TECHNOLOGY
Qualcomm awarded millions in Apple suit

Qualcomm won the first U.S. jury trial in its global dispute with Apple over how much the iPhone maker should pay for using the chipmaker’s patented technology.

A federal jury in San Diego awarded Qualcomm about $31.6 million in damages on its patent infringement claims Friday, the amount Qualcomm had sought.

The verdict boosts Qualcomm’s contention that its patent portfolio provides significant value to smartphones beyond the ability to connect to a telecommunications network. The disputed patents pertain to technology for graphics processing and battery conservation, which the firm says improves the efficiency and reduces the cost of smartphones.

Apple and Qualcomm didn’t immediately respond to requests for comment.

Qualcomm has lost billions of dollars in revenue after Apple stopped paying patent royalties in 2017.

— Bloomberg News

AIRLINE INDUSTRY
American Airlines stops Venezuela flights

American Airlines is stopping flights to Venezuela because of safety concerns after the pilots’ union told its members to refuse to work the flights.

American was the last major U.S. carrier to fly to the troubled country. It flew daily to Caracas and Maracaibo from Miami.

The airline said Friday that it temporarily stopped the flights as it evaluated conditions in Venezuela, where civil unrest has increased amid opposition to President Nicolás Maduro. “American will not operate to countries we don’t consider safe,” said spokesman Ross Feinstein.

The decision followed a union president’s order Thursday night that American Airlines pilots refuse Venezuela assignments.

Daniel Carey of the Allied Pilots Association noted that the State Department issued a warning about crime and detention of American citizens in Venezuela. The United States pulled its last diplomats out of the country Thursday.

— Associated Press

EMPLOYMENT
U.S. job openings increased in January

U.S. job openings rose in January as the employers in wholesale trade, real estate and government sought workers in a tight labor market.

The number of positions waiting to be filled increased by 102,000 to 7.58 million, from an upwardly revised 7.48 million in the prior month, according to the Labor Department’s Job Openings and Labor Turnover Survey, or JOLTS, released Friday. The quits rate was unchanged at 2.3 percent as 5.55 million Americans left jobs.

The rising number of job openings add to evidence that employers are having difficulties in finding suitable workers.

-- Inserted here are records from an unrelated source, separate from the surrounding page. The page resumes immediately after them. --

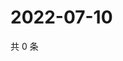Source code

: # 2022-07-10

共 0 条

<!-- BEGIN WEIBO -->
<!-- 最后更新时间 Sun Jul 10 2022 00:19:59 GMT+0800 (China Standard Time) -->

<!-- END WEIBO -->
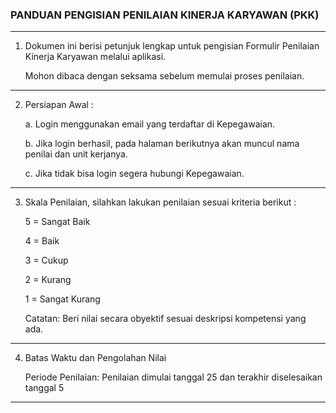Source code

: ### PANDUAN PENGISIAN PENILAIAN KINERJA KARYAWAN (PKK) ###

-----

1. Dokumen ini berisi petunjuk lengkap untuk pengisian Formulir Penilaian Kinerja Karyawan melalui aplikasi.

   Mohon dibaca dengan seksama sebelum memulai proses penilaian.
-----
2. Persiapan Awal :

   a. Login menggunakan email yang terdaftar di Kepegawaian.

   b. Jika login berhasil, pada halaman berikutnya akan muncul nama penilai dan unit kerjanya.

   c. Jika tidak bisa login segera hubungi Kepegawaian.
-----
3. Skala Penilaian, silahkan lakukan penilaian sesuai kriteria berikut :

   5 = Sangat Baik

   4 = Baik

   3 = Cukup 

   2 = Kurang

   1 = Sangat Kurang

   Catatan: Beri nilai secara obyektif sesuai deskripsi kompetensi yang ada.
-----
4. Batas Waktu dan Pengolahan Nilai

   Periode Penilaian: Penilaian dimulai tanggal 25 dan terakhir diselesaikan tanggal 5
-----
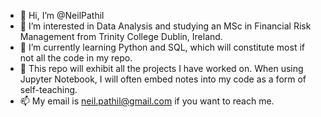 - 👋 Hi, I’m @NeilPathil
- 👀 I’m interested in Data Analysis and studying an MSc in Financial Risk Management from Trinity College Dublin, Ireland. 
- 🌱 I’m currently learning Python and SQL, which will constitute most if not all the code in my repo.
- 💞️ This repo will exhibit all the projects I have worked on. When using Jupyter Notebook, I will
      often embed notes into my code as a form of self-teaching.
- 📫 My email is neil.pathil@gmail.com if you want to reach me. 

<!---
NeilPathil/NeilPathil is a ✨ special ✨ repository because its `README.md` (this file) appears on your GitHub profile.
You can click the Preview link to take a look at your changes.
--->
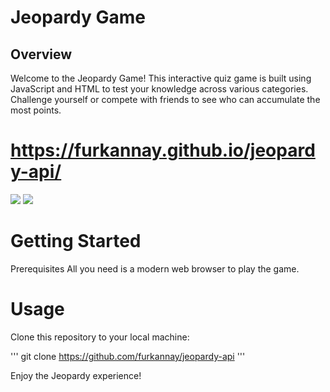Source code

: # Jeopardy Game 
## Overview
Welcome to the Jeopardy Game! This interactive quiz game is built using JavaScript and HTML to test your knowledge across various categories. Challenge yourself or compete with friends to see who can accumulate the most points.
# https://furkannay.github.io/jeopardy-api/

<img src="https://github.com/furkannay/jeopardy-api/assets/74255322/ea57f3df-3f36-448c-8051-d4d45cfa635e">
<img src="https://github.com/furkannay/jeopardy-api/assets/74255322/c814526d-4aeb-45fd-b218-2f194e01ae44">

# Getting Started
Prerequisites
All you need is a modern web browser to play the game.

# Usage
Clone this repository to your local machine:

'''
git clone https://github.com/furkannay/jeopardy-api 
'''

Enjoy the Jeopardy experience!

The February payroll figures pointed to the likelihood of a moderation in job gains this year as economic growth slows amid an uptick in wage gains.

— Bloomberg News

Also in Business

PwC agreed to pay $335 million to settle allegations by the Federal Deposit Insurance Corp. that the firm was negligent in its audits of Colonial BancGroup, an Alabama bank that collapsed after the 2008 financial crisis. The FDIC announced the agreement on Friday. In July, a federal judge ordered the accounting firm to pay $625 million after ruling that it had failed in its audits of the bank from 2003 to 2005, and for 2008. PwC didn't design the audits to detect fraud or gather enough evidence, according to U.S. District Judge Barbara Jacobs Rothstein.

CBS directors agreed to pay $1.25 million to settle claims that they improperly awarded network owner Sumner Redstone millions of dollars in compensation after he became incapacitated in 2014. Board members of the nation's most-watched network agreed to resolve the investors' lawsuit, according to a March 14 filing in a Delaware state court. The money is slated go back into the network's coffers and not to individual shareholders, according to the filing.

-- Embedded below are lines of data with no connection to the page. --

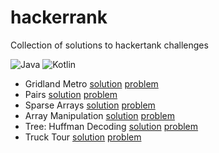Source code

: # hackerrank
Collection of solutions to hackertank challenges

![Java][java-img]
![Kotlin][kotlin-img]
- Gridland Metro [solution](https://github.com/alzuabi/hackerrank/blob/main/src/main/java/gridland_metro/Gridland_Metro.java) [problem](https://www.hackerrank.com/challenges/gridland-metro/problem)
- Pairs [solution](https://github.com/alzuabi/hackerrank/blob/main/src/main/java/pairs/Pairs.java) [problem](https://www.hackerrank.com/challenges/pairs/problem)
- Sparse Arrays [solution](https://github.com/alzuabi/hackerrank/blob/main/src/main/java/sparse_arrays/Sparse_Arrays.java) [problem](https://www.hackerrank.com/challenges/sparse-arrays/problem)
- Array Manipulation [solution](https://github.com/alzuabi/hackerrank/blob/main/src/main/java/array_manipulation/Array_Manipulation.java) [problem](https://www.hackerrank.com/challenges/crush/problem)
- Tree: Huffman Decoding [solution](https://github.com/alzuabi/hackerrank/blob/main/src/main/java/tree_huffman_decoding/Tree_Huffman_Decoding.java) [problem](https://www.hackerrank.com/challenges/tree-huffman-decoding/problem)
- Truck Tour [solution](https://github.com/alzuabi/hackerrank/blob/main/src/main/kotlin/truck_tour/Truck_Tour.kt) [problem](https://www.hackerrank.com/challenges/truck-tour/problem)

















[java-img]: https://img.shields.io/badge/Java-ED8B00?style=for-the-badge&logo=openjdk&logoColor=white
[kotlin-img]: https://img.shields.io/badge/kotlin-%237F52FF.svg?style=for-the-badge&logo=kotlin&logoColor=white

U.S. factory production slumped for a second month in February, missing forecasts for a pickup, indicating head winds from the trade war to slower global growth are weighing on manufacturers. Still, the prior month's drop was revised up. Manufacturing output fell 0.4 percent after a revised 0.5 percent decline in January, Federal Reserve data showed Friday. Total industrial production, which also includes mines and utilities, rose 0.1 percent after a revised 0.4 percent decrease that was also upwardly revised.